Semaglutide 2.4 mg once weekly (Wegovy) has been recently recommended by NICE for overweight and obesity in people with at least one weight-related comorbidity up to a maximum duration of 2 years, again within the context of a specialist weight management service (NICE, 2022; NICE, 2023a).
Practicalities of GLP-1 receptor agonist administration
GLP-1 RAs are polypeptides and, thus, the administration route developed was that of subcutaneous injection. Changes in molecular structure to extend half-life have enabled once-weekly preparations to become available (Nauck et al, 2021).
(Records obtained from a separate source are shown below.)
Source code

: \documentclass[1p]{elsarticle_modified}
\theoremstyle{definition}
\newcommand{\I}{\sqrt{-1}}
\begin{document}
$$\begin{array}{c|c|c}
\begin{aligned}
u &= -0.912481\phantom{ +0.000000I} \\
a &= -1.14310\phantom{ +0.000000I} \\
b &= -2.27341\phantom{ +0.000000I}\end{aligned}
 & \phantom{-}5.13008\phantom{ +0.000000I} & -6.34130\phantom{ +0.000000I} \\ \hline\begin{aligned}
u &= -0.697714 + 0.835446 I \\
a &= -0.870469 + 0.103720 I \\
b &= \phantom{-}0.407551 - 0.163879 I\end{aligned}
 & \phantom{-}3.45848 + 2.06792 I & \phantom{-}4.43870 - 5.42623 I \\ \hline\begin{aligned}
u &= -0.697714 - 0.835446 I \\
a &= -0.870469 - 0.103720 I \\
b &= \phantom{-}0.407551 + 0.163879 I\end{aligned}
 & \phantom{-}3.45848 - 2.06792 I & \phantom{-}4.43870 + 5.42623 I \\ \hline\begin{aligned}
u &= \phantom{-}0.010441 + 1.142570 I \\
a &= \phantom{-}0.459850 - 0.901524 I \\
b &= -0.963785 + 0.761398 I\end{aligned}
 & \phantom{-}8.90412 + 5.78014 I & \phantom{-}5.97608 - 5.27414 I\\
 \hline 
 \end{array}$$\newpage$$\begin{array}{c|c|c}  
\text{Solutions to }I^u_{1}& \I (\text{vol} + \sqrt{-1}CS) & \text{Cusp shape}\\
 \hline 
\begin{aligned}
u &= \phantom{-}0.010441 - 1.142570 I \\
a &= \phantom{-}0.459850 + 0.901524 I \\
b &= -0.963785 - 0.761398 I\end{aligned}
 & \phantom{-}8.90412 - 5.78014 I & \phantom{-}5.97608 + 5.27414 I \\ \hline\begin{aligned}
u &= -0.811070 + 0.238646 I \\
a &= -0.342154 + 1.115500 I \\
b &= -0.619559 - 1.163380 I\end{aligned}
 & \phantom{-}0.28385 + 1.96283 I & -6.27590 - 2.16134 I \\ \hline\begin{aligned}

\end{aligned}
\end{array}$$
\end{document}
Gastrointestinal symptoms (nausea, vomiting and diarrhoea) are relatively common with GLP-1 RAs (Bettge et al, 2017). Side effects are most pronounced on commencing therapy and tend to gradually resolve with time. They may be minimised by gradual up-titration of dose. Contraindications (which vary slightly between EU and US labels) and reasons to avoid GLP-1 RAs are summarised in Box 1 (Morris, 2020). For people with significant diabetic retinopathy, caution should be exercised in the use of semaglutide, following the finding of worsening retinopathy in the SUSTAIN-6 trial (Marso et al, 2016a). However, rapid reduction of HbA1c does not appear to be associated with progression of mild or moderate non-proliferative retinopathy (Simó et al, 2023). The GLP-1 RAs are a significantly more expensive item than other medications for T2D.
Oral GLP-1 receptor agonists
A further remarkable development has been that of an orally administered GLP-1 RA (Pratley et al, 2019). Conventional wisdom would argue against the feasibility of an oral polypeptide being absorbed intact into the blood stream. However, oral semaglutide, up to an approved dose of 14 mg once daily, is licensed for glucose-lowering in T2D. It is co-administered with salcaprozate sodium (SNAC), an intestinal permeation enhancer that facilitates rapid absorption of semaglutide across the gut wall, enabling a small but reproducible amount of active drug to enter the circulation, provided dosing instructions are followed carefully (Pearson et al, 2019). The CVOT with oral semaglutide is ongoing.
At licensed doses of 7 and 14 mg once daily, oral semaglutide does not achieve as great a reduction in HbA1c (typically 1.0%–1.4% in the PIONEER programme) and body weight as once-weekly injectable semaglutide. Recently in the PIONEER PLUS study, however, higher doses of oral semaglutide have been found to be more effective in reducing HbA1c and body weight in adults with inadequately controlled T2D, although gastrointestinal side effects, which were mostly judged to be mild to moderate, were more frequent (see Table 3; Aroda et al, 2023).
A double-blind randomised controlled trial (DBRCT) in adults with overweight/obesity without T2D demonstrated that oral semaglutide 50 mg once daily led to a superior decrease in mean body weight compared to placebo after 68 weeks (an estimated 12.7% difference; Knopp et al, 2023). Oral semaglutide is not yet licensed for weight loss in the UK.
A promising development is orforglipron, a once-daily, non-peptide, oral GLP-1 RA. The efficacy and safety of orforglipron at various doses in people with T2D has been investigated in a phase 2 (dose-ranging) DBRCT versus placebo and dulaglutide 1.5 mg once weekly (Frias et al, 2023) and in a phase 2 DBRCT in a population without T2D to assess weight reduction (Wharton et al, 2023). The results are shown in Table 4.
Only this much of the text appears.